According to John Ciorciari, a Cambodia expert at the Uni­versity of Michigan’s Gerald R. Ford School of Public Policy, international donors would be unlikely to risk their relations with Cambodia over the government’s failure to cooperate in an election investigation.

“Beyond public and private exhortation, the main levers for immediate U.S. and E.U. influence are cuts to foreign aid. That is a card neither the U.S. nor E.U. is keen to play unless they believe the cuts will precipitate a serious inquiry and possibly lead to significant CPP concessions or even a re-vote leading to a possible change in power,” Mr. Ciorciari said.

“If [donors] expect cuts would simply drive the existing leadership away and would not generate meaningful concessions, they are less likely to find that strategy appealing. International pressure may be necessary to bring about an investigation, but it isn’t likely to be sufficient,” he added.

Although ignoring external criticism has become a post-election ritual for the CPP, the relatively narrow margin of victory this year, along with the scale of reported ir­regularities, has the potential to change typical power dynamics, said Carlyle Thayer, a Southeast Asia expert at the Australian Defense Force Academy.

“Calling for investigation by outside bodies happens after every election, but to my knowledge the NEC has perfunctorily rejected these complaints and not changed a single result. This year is different,” he said, adding that the burden of proof was now on the CNRP to present a compelling case that they would have won the election if not for irregularities engineered by the CPP.
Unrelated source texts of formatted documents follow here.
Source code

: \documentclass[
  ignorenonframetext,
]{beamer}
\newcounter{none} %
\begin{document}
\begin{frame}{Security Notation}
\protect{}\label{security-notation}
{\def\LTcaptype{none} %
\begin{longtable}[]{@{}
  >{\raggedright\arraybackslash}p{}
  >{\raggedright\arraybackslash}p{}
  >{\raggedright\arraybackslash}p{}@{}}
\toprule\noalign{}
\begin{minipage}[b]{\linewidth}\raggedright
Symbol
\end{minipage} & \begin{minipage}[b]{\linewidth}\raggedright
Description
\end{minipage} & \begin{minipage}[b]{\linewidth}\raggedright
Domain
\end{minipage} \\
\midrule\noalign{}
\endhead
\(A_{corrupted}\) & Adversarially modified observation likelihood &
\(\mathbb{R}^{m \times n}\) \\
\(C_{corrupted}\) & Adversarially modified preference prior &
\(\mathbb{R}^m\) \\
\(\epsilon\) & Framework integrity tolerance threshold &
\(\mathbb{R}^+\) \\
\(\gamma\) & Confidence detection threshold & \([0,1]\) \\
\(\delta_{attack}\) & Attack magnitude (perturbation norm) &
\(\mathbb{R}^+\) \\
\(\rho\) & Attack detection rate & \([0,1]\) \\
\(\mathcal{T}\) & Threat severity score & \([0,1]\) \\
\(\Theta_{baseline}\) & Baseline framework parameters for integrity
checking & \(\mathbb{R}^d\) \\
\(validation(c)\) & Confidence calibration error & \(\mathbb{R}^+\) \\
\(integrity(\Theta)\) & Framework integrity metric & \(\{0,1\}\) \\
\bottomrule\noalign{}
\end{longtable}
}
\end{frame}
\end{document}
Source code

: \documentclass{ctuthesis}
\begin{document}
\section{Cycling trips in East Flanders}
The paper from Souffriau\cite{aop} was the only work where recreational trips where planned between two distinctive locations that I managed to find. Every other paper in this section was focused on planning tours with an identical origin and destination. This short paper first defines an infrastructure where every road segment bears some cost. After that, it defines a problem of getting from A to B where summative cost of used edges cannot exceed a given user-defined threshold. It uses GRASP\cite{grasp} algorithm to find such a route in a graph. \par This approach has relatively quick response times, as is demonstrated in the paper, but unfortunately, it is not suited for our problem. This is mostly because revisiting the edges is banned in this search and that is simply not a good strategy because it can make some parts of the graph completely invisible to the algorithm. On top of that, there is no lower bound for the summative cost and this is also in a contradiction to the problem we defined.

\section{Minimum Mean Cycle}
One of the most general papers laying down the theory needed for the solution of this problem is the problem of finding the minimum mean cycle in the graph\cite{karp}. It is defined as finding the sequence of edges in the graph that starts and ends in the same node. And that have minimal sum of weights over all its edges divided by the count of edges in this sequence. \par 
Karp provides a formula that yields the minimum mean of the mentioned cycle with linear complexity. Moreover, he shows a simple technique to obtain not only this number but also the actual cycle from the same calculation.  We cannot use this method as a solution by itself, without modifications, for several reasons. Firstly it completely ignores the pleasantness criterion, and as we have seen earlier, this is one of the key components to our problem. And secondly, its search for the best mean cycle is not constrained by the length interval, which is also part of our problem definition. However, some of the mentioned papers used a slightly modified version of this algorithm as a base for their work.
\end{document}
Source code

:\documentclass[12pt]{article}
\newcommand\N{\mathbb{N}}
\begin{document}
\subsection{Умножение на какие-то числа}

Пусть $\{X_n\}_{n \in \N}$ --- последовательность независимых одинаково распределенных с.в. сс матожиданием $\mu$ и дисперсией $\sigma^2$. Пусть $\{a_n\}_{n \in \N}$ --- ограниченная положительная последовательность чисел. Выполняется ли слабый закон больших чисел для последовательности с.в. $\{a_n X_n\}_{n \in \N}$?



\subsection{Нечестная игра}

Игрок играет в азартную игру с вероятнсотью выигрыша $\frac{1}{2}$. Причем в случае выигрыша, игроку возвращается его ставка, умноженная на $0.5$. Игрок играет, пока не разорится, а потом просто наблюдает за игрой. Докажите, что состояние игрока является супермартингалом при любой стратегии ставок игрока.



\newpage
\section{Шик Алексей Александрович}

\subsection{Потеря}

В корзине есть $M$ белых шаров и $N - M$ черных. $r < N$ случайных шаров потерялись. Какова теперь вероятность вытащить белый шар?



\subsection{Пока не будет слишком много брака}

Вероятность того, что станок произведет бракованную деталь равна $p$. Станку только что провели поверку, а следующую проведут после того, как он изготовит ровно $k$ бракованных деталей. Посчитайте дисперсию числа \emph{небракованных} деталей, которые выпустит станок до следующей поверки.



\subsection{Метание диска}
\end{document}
“If it looks like the regime is stonewalling and will not do a major investigation into massive electoral fraud, then outside powers have the leverage of cutting aid or being punitive if that is going to change anything,” said Mr. Thayer.
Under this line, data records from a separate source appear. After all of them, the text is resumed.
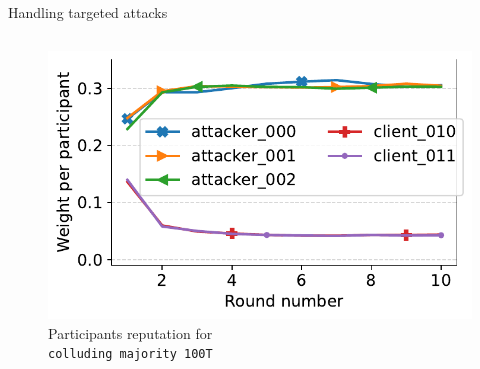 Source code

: \begin{frame}{Handling targeted attacks}
\begin{columns}
\begin{column}{.6\textwidth}
\begin{minipage}[t][0.35\textheight]{\textwidth}
        \end{minipage}
    \begin{minipage}[t][0.65\textheight]{\textwidth}
        \begin{figure}
            \captionsetup{justification=centering}
                \includegraphics[width=0.65\linewidth]{./figures/eval/reput/byzantine_majority_loud_expanded.pdf}
                \caption*{Participants reputation for\\
                \texttt{colluding majority 100T}}
      \end{figure}
    \end{minipage}  
         \end{column}
  \end{columns}
\end{frame} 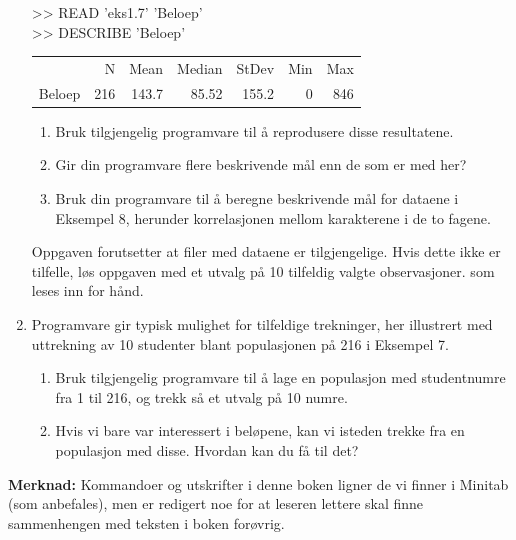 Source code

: \begin{enumerate}
\begin{center}
{\begin{minipage}{9cm}
 >> READ 'eks1.7' 'Beloep'\\
 >> DESCRIBE 'Beloep' \\
\begin{tabular}{lrrrrrr}
              &      N &    Mean &  Median & StDev &   Min & Max \\
 Beloep       &    216 &   143.7 &   85.52 & 155.2 &     0 & 846 \\
 \end{tabular}
\end{minipage}} \end{center}
\begin{enumerate}
\item
Bruk tilgjengelig programvare til å reprodusere disse resultatene.
\item
Gir din programvare flere beskrivende mål enn de som er med her?
\item
Bruk din programvare til å beregne beskrivende mål for dataene
i Eksempel 8, herunder korrelasjonen mellom karakterene i de to fagene.
\end{enumerate}
Oppgaven forutsetter at filer med dataene er tilgjengelige. Hvis dette ikke er
tilfelle, løs oppgaven med et utvalg på 10 tilfeldig valgte observasjoner.
som leses inn for hånd.


\item
Programvare gir typisk mulighet for tilfeldige trekninger, her illustrert med
uttrekning av 10 studenter blant populasjonen på 216 i Eksempel 7.
\begin{center}  \end{center}
\begin{enumerate}
\item
Bruk tilgjengelig programvare til å lage en populasjon med studentnumre fra
1 til 216, og trekk så et utvalg på 10 numre.
\item
Hvis vi bare var interessert i beløpene, kan vi isteden trekke fra en
populasjon med disse. Hvordan kan du få til det?
\end{enumerate}

\end{enumerate}

\noindent
{\bf Merknad:} Kommandoer og utskrifter i denne boken ligner de vi finner i
Minitab (som anbefales), men er redigert noe for at leseren lettere skal finne
sammenhengen med teksten i boken forøvrig.

\normalsize

             
   
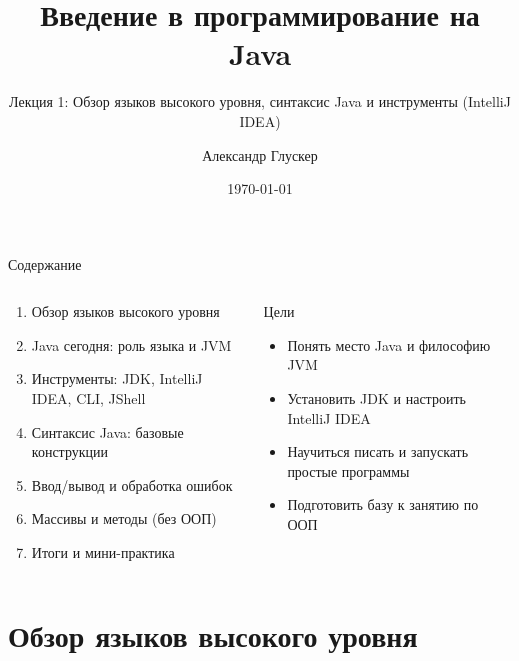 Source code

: \documentclass[aspectratio=169]{beamer}
\title{Введение в программирование на Java}
\subtitle{Лекция 1: Обзор языков высокого уровня, синтаксис Java и инструменты (IntelliJ IDEA)}
\author{Александр Глускер}
\institute{РУТ МИИТ/ВИШ}
\date{\today}
\begin{document}
\begin{frame}
  \titlepage
\end{frame}

\begin{frame}{Содержание}
  \begin{columns}[T,onlytextwidth]
    \begin{column}{0.55\textwidth}
      \begin{enumerate}
        \item Обзор языков высокого уровня
        \item Java сегодня: роль языка и JVM
        \item Инструменты: JDK, IntelliJ IDEA, CLI, JShell
        \item Синтаксис Java: базовые конструкции
        \item Ввод/вывод и обработка ошибок
        \item Массивы и методы (без ООП)
        \item Итоги и мини-практика
      \end{enumerate}
    \end{column}
    \begin{column}{0.45\textwidth}
      \begin{block}{Цели}
        \begin{itemize}
          \item Понять место Java и философию JVM
          \item Установить JDK и настроить IntelliJ IDEA
          \item Научиться писать и запускать простые программы
          \item Подготовить базу к занятию по ООП
        \end{itemize}
      \end{block}
    \end{column}
  \end{columns}
\end{frame}

\section{Обзор языков высокого уровня}
\end{document}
“But [the CPP] are masters of using all levers of their incumbency in power to prevent these election results from being overturned. They will do it with just enough veneer of legality that makes it difficult for outside countries [to take punitive measures],” he added.

Despite the calls for a credible investigation, NEC Secretary-General Tep Nytha said that the electoral commission had done its part in “settling” 17 complaints over the election results submitted by the opposition CNRP, all of which were ultimately rejected.

“The NEC has fulfilled its obligation and we have resolved the complaints properly and correctly. We conducted the investigation properly in order to clarify the ballot count,” Mr. Nytha said.

Prime Minister Hun Sen struck a conciliatory tone in his first remarks following the election, saying that the CPP was willing to cooperate with the CNRP in forming a joint committee to investigate the election. But negotiations between the two parties have stalled since then.

In an initial round of negotiations between the CPP and CNRP on August 9, the two parties agreed in principle to the formation of an ad hoc committee to investigate election irregularities. However, the two sides remain at odds over who would head the investigation.

The CPP insists that it will only participate if the process is led by the NEC, while the CNRP is de­manding that the investigation be conducted by an independent body, as it alleges that the CPP and NEC collaborated in committing electoral manipulation and voter fraud.

Independent political analyst Lao Mong Hay said neither the NEC nor CPP have indicated that they are willing to delay a timetable that would see a new government formed by the end of September.

“It seems that the ruling party is determined to push ahead and force its way into the opening of the National Assembly and the formation of a new government as soon as possible,” he said.